How to complete this task
Each line of the records below that contains "blue" needs to be copied.

Source texts of formatted documents
•••

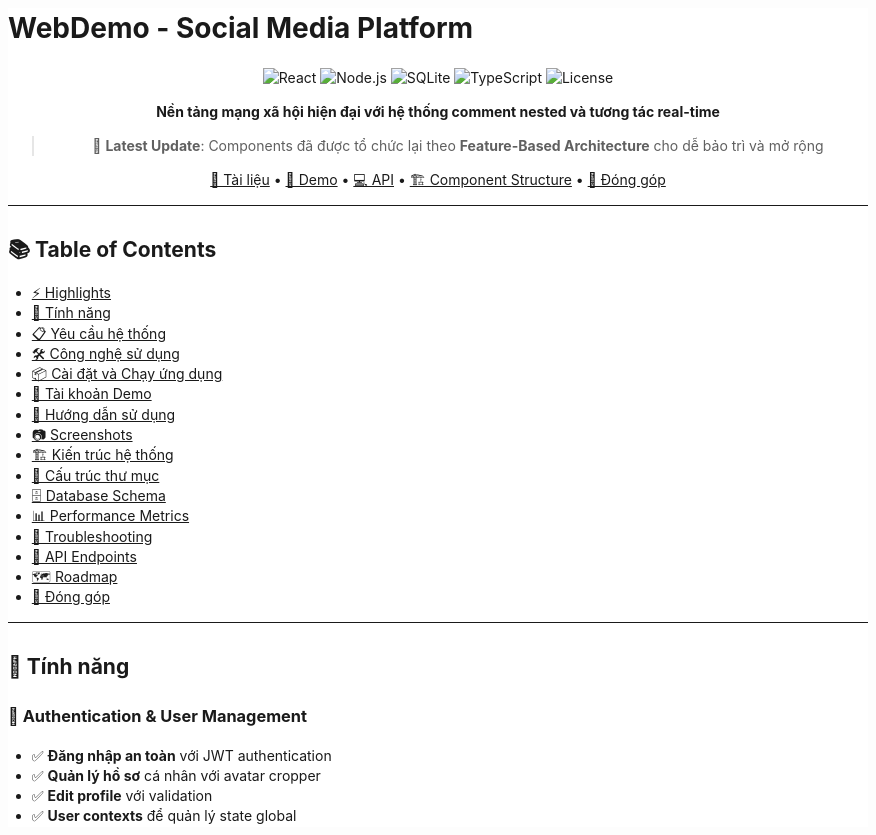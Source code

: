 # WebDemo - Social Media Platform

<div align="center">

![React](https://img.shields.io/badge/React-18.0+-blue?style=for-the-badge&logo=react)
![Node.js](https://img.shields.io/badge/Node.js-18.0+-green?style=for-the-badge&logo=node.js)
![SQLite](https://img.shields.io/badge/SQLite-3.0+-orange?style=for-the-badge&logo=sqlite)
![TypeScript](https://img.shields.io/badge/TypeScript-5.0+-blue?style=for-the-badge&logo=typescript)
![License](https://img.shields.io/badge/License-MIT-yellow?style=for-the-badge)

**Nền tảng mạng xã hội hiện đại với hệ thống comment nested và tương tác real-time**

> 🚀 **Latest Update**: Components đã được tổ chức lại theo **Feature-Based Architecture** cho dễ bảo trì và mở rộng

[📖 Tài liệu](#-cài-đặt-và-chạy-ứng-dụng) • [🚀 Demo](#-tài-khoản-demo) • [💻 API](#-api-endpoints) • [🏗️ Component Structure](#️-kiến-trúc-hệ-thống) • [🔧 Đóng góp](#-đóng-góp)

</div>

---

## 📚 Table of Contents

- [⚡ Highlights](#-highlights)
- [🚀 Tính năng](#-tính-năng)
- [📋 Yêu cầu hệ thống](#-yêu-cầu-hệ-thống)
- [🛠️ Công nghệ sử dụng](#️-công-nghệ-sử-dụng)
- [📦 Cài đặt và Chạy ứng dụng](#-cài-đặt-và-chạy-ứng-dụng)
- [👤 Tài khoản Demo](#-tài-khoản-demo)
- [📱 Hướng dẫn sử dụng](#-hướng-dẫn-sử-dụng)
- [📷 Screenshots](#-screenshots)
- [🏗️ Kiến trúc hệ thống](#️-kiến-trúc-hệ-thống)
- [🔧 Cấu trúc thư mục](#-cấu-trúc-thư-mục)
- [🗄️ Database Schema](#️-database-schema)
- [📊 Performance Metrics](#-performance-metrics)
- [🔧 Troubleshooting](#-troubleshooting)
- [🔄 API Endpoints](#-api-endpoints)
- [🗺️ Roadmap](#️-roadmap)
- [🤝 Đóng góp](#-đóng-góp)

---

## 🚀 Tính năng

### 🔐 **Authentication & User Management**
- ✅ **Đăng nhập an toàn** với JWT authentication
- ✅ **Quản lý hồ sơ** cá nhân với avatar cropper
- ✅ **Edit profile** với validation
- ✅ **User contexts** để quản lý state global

•••

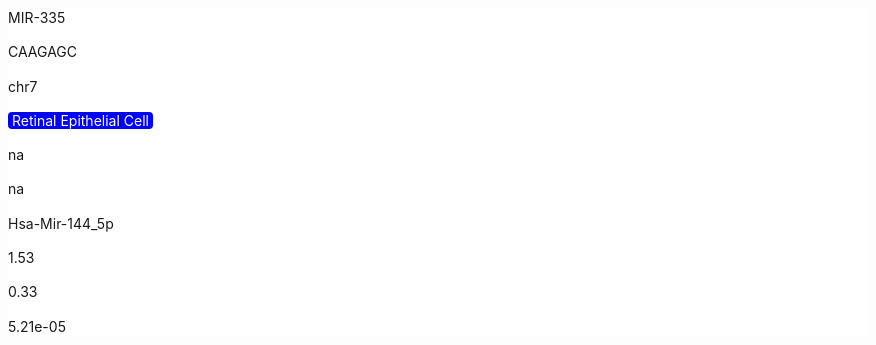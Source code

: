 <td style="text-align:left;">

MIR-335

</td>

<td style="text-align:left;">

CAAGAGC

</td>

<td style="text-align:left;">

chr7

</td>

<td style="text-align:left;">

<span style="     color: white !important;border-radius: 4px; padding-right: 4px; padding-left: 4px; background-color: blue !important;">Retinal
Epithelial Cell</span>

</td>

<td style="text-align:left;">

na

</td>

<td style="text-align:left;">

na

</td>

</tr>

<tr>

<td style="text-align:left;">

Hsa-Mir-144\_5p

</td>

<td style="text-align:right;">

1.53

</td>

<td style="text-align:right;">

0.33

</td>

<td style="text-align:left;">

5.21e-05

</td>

•••

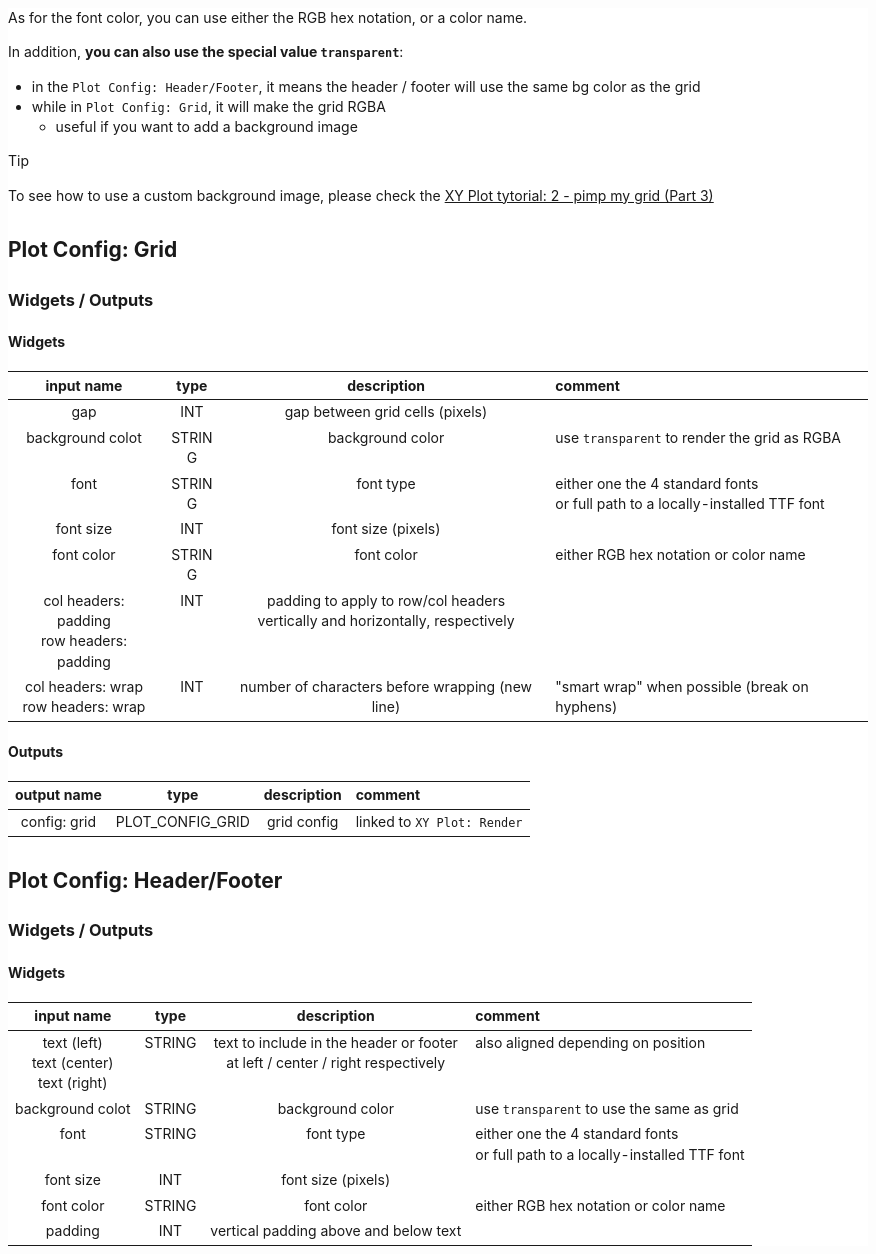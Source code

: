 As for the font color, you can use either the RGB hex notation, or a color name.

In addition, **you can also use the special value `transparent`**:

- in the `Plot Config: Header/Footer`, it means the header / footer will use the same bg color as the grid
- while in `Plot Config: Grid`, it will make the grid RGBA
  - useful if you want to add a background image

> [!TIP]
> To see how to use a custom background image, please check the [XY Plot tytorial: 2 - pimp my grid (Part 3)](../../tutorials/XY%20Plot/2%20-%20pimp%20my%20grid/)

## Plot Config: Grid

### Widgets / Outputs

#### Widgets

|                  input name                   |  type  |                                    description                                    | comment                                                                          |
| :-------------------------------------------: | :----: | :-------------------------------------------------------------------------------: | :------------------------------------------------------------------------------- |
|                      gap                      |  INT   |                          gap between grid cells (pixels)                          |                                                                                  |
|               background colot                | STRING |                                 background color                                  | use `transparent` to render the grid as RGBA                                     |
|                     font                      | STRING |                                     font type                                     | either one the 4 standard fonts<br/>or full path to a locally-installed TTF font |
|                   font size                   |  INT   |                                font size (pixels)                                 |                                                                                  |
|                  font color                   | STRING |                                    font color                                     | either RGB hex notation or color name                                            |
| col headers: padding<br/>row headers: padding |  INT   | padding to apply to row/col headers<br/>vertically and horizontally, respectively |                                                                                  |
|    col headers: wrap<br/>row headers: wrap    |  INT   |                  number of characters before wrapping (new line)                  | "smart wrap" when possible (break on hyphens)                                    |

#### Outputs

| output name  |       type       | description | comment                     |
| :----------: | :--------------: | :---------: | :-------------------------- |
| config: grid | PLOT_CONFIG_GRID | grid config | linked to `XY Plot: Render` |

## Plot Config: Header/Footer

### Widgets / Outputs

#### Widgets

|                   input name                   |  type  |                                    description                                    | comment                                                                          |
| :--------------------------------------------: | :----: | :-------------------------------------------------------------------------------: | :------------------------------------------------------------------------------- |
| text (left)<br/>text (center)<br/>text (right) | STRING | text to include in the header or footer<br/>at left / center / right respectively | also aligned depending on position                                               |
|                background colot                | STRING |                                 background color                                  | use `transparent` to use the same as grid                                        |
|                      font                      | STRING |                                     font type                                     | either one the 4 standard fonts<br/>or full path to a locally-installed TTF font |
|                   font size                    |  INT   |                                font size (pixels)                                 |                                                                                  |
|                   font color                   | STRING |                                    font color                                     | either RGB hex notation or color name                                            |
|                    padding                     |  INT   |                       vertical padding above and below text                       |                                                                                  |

•••

Response
![React](https://img.shields.io/badge/React-18.0+-blue?style=for-the-badge&logo=react)
![TypeScript](https://img.shields.io/badge/TypeScript-5.0+-blue?style=for-the-badge&logo=typescript)
<span style="     color: white !important;border-radius: 4px; padding-right: 4px; padding-left: 4px; background-color: blue !important;">Retinal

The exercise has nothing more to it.